Write out the full listing exactly as given, minus the images.

#####

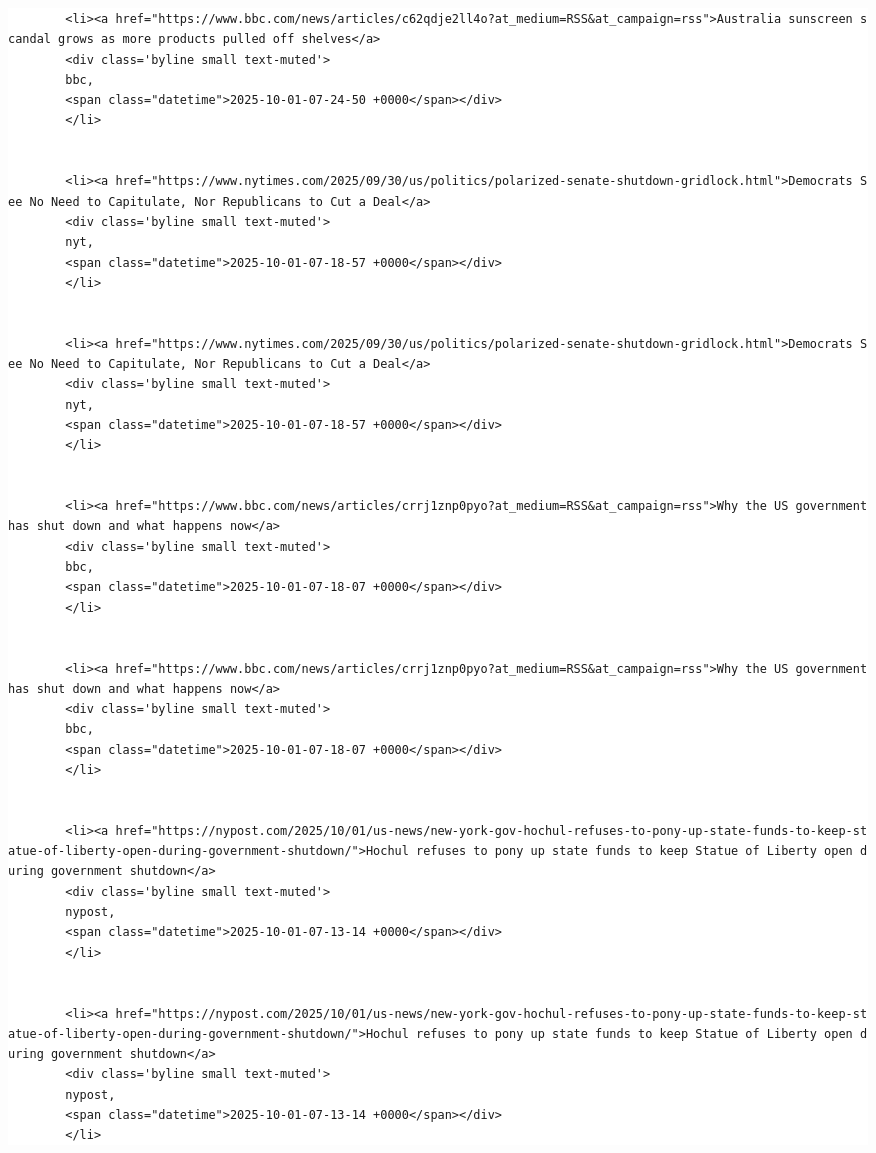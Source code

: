 
            <li><a href="https://www.bbc.com/news/articles/c62qdje2ll4o?at_medium=RSS&at_campaign=rss">Australia sunscreen scandal grows as more products pulled off shelves</a>
            <div class='byline small text-muted'>
            bbc, 
            <span class="datetime">2025-10-01-07-24-50 +0000</span></div>
            </li>
        

            <li><a href="https://www.nytimes.com/2025/09/30/us/politics/polarized-senate-shutdown-gridlock.html">Democrats See No Need to Capitulate, Nor Republicans to Cut a Deal</a>
            <div class='byline small text-muted'>
            nyt, 
            <span class="datetime">2025-10-01-07-18-57 +0000</span></div>
            </li>
        

            <li><a href="https://www.nytimes.com/2025/09/30/us/politics/polarized-senate-shutdown-gridlock.html">Democrats See No Need to Capitulate, Nor Republicans to Cut a Deal</a>
            <div class='byline small text-muted'>
            nyt, 
            <span class="datetime">2025-10-01-07-18-57 +0000</span></div>
            </li>
        

            <li><a href="https://www.bbc.com/news/articles/crrj1znp0pyo?at_medium=RSS&at_campaign=rss">Why the US government has shut down and what happens now</a>
            <div class='byline small text-muted'>
            bbc, 
            <span class="datetime">2025-10-01-07-18-07 +0000</span></div>
            </li>
        

            <li><a href="https://www.bbc.com/news/articles/crrj1znp0pyo?at_medium=RSS&at_campaign=rss">Why the US government has shut down and what happens now</a>
            <div class='byline small text-muted'>
            bbc, 
            <span class="datetime">2025-10-01-07-18-07 +0000</span></div>
            </li>
        

            <li><a href="https://nypost.com/2025/10/01/us-news/new-york-gov-hochul-refuses-to-pony-up-state-funds-to-keep-statue-of-liberty-open-during-government-shutdown/">Hochul refuses to pony up state funds to keep Statue of Liberty open during government shutdown</a>
            <div class='byline small text-muted'>
            nypost, 
            <span class="datetime">2025-10-01-07-13-14 +0000</span></div>
            </li>
        

            <li><a href="https://nypost.com/2025/10/01/us-news/new-york-gov-hochul-refuses-to-pony-up-state-funds-to-keep-statue-of-liberty-open-during-government-shutdown/">Hochul refuses to pony up state funds to keep Statue of Liberty open during government shutdown</a>
            <div class='byline small text-muted'>
            nypost, 
            <span class="datetime">2025-10-01-07-13-14 +0000</span></div>
            </li>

#####

### Result of the exercise
Source code

: 
            <li><a href="https://www.bbc.com/news/articles/c62qdje2ll4o?at_medium=RSS&at_campaign=rss">Australia sunscreen scandal grows as more products pulled off shelves</a>
            <div class='byline small text-muted'>
            bbc, 
            <span class="datetime">2025-10-01-07-24-50 +0000</span></div>
            </li>
        

            <li><a href="https://www.nytimes.com/2025/09/30/us/politics/polarized-senate-shutdown-gridlock.html">Democrats See No Need to Capitulate, Nor Republicans to Cut a Deal</a>
            <div class='byline small text-muted'>
            nyt, 
            <span class="datetime">2025-10-01-07-18-57 +0000</span></div>
            </li>
        

            <li><a href="https://www.nytimes.com/2025/09/30/us/politics/polarized-senate-shutdown-gridlock.html">Democrats See No Need to Capitulate, Nor Republicans to Cut a Deal</a>
            <div class='byline small text-muted'>
            nyt, 
            <span class="datetime">2025-10-01-07-18-57 +0000</span></div>
            </li>
        

            <li><a href="https://www.bbc.com/news/articles/crrj1znp0pyo?at_medium=RSS&at_campaign=rss">Why the US government has shut down and what happens now</a>
            <div class='byline small text-muted'>
            bbc, 
            <span class="datetime">2025-10-01-07-18-07 +0000</span></div>
            </li>
        

            <li><a href="https://www.bbc.com/news/articles/crrj1znp0pyo?at_medium=RSS&at_campaign=rss">Why the US government has shut down and what happens now</a>
            <div class='byline small text-muted'>
            bbc, 
            <span class="datetime">2025-10-01-07-18-07 +0000</span></div>
            </li>
        

            <li><a href="https://nypost.com/2025/10/01/us-news/new-york-gov-hochul-refuses-to-pony-up-state-funds-to-keep-statue-of-liberty-open-during-government-shutdown/">Hochul refuses to pony up state funds to keep Statue of Liberty open during government shutdown</a>
            <div class='byline small text-muted'>
            nypost, 
            <span class="datetime">2025-10-01-07-13-14 +0000</span></div>
            </li>
        

            <li><a href="https://nypost.com/2025/10/01/us-news/new-york-gov-hochul-refuses-to-pony-up-state-funds-to-keep-statue-of-liberty-open-during-government-shutdown/">Hochul refuses to pony up state funds to keep Statue of Liberty open during government shutdown</a>
            <div class='byline small text-muted'>
            nypost, 
            <span class="datetime">2025-10-01-07-13-14 +0000</span></div>
            </li>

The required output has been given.